Sua obrigatoriedade se faz de duas formas: representativamente, dado que se

estende a todos para os quais foi celebrada, e extensivamente, para alcançar a terceiros não-

intervenientes, ou por adesão ou por disposição legal.

A convenção coletiva não substitui o contrato individual de trabalho, ao

contrário do que ocorre com o contrato coletivo de trabalho.
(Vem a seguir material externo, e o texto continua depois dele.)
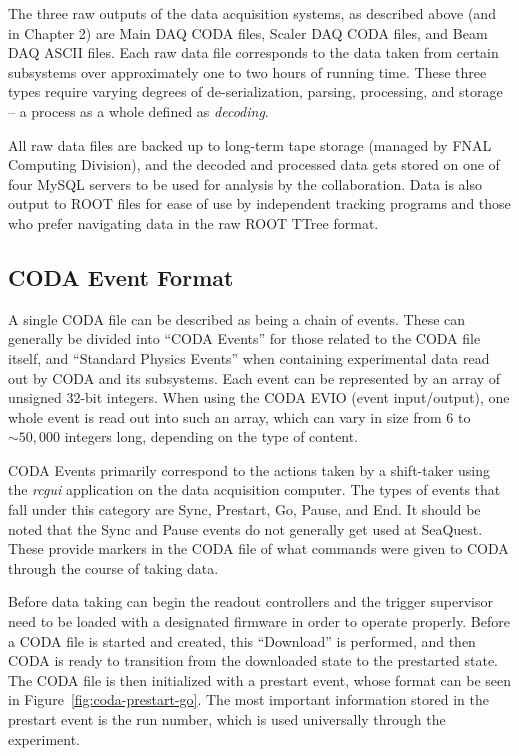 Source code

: The three raw outputs of the data acquisition systems, as described above (and in Chapter 2) are Main DAQ CODA files, Scaler DAQ CODA files, and Beam DAQ ASCII files. Each raw data file corresponds to the data taken from certain subsystems over approximately one to two hours of running time. These three types require varying degrees of de-serialization, parsing, processing, and storage -- a process as a whole defined as \emph{decoding}. 

All raw data files are backed up to long-term tape storage (managed by FNAL Computing Division), and the decoded and processed data gets stored on one of four MySQL servers to be used for analysis by the collaboration. Data is also output to ROOT files for ease of use by independent tracking programs and those who prefer navigating data in the raw ROOT TTree format.

\subsection{CODA Event Format}

A single CODA file can be described as being a chain of events. These can generally be divided into ``CODA Events'' for those related to the CODA file itself, and ``Standard Physics Events'' when containing experimental data read out by CODA and its subsystems. Each event can be represented by an array of unsigned 32-bit integers. When using the CODA EVIO (event input/output), one whole event is read out into such an array, which can vary in size from 6 to $\sim50,000$ integers long, depending on the type of content.

CODA Events primarily correspond to the actions taken by a shift-taker using the \emph{rcgui} application on the data acquisition computer. The types of events that fall under this category are Sync, Prestart, Go, Pause, and End. It should be noted that the Sync and Pause events do not generally get used at SeaQuest. These provide markers in the CODA file of what commands were given to CODA through the course of taking data. 

Before data taking can begin the readout controllers and the trigger supervisor need to be loaded with a designated firmware in order to operate properly. Before a CODA file is started and created, this ``Download'' is performed, and then CODA is ready to transition from the downloaded state to the prestarted state. The CODA file is then initialized with a prestart event, whose format can be seen in Figure~\ref{fig:coda-prestart-go}. The most important information stored in the prestart event is the run number, which is used universally through the experiment. 

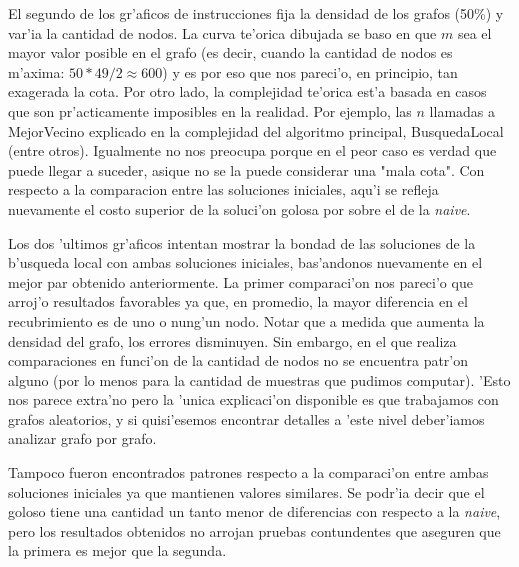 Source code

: El segundo de los gr'aficos de instrucciones fija la densidad de los grafos (50\%) y var'ia la cantidad de nodos. La curva te'orica dibujada se baso en que $m$ sea el mayor valor posible en el grafo (es decir, cuando la cantidad de nodos es m'axima: $50*49/2 \approx 600$) y es por eso que nos pareci'o, en principio, tan exagerada la cota. Por otro lado, la complejidad te'orica est'a basada en casos que son pr'acticamente imposibles en la realidad. Por ejemplo, las $n$ llamadas a MejorVecino explicado en la complejidad del algoritmo principal, BusquedaLocal (entre otros). Igualmente no nos preocupa porque en el peor caso es verdad que puede llegar a suceder, asique no se la puede considerar una "mala cota". Con respecto a la comparacion entre las soluciones iniciales, aqu'i se refleja nuevamente el costo superior de la soluci'on golosa por sobre el de la \emph{naive}.

Los dos 'ultimos gr'aficos intentan mostrar la bondad de las soluciones de la b'usqueda local con ambas soluciones iniciales, bas'andonos nuevamente en el mejor par obtenido anteriormente. La primer comparaci'on nos pareci'o que arroj'o resultados favorables ya que, en promedio, la mayor diferencia en el recubrimiento es de uno o nung'un nodo. Notar que a medida que aumenta la densidad del grafo, los errores disminuyen. Sin embargo, en el que realiza comparaciones en funci'on de la cantidad de nodos no se encuentra patr'on alguno (por lo menos para la cantidad de muestras que pudimos computar). 'Esto nos parece extra'no pero la 'unica explicaci'on disponible es que trabajamos con grafos aleatorios, y si quisi'esemos encontrar detalles a 'este nivel deber'iamos analizar grafo por grafo.

Tampoco fueron encontrados patrones respecto a la comparaci'on entre ambas soluciones iniciales ya que mantienen valores similares. Se podr'ia decir que el goloso tiene una cantidad un tanto menor de diferencias con respecto a la \emph{naive}, pero los resultados obtenidos no arrojan pruebas contundentes que aseguren que la primera es mejor que la segunda.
Como todo instituto jurídico, a convenção é regida por princípios, nada

obstante ser em sua grande parte não-escritos. RUPRECHT os elenca na seguinte ordem:

(1º) boa-fé (diz respeito aos atos jurídicos em geral. Cada parte deve agir com lealdade);

(2º) informação (é essencial para que o sindicato possa discutir condições de trabalho e

salários, competindo a outra parte o dever de lealdade em dar as corretas informações), (3º)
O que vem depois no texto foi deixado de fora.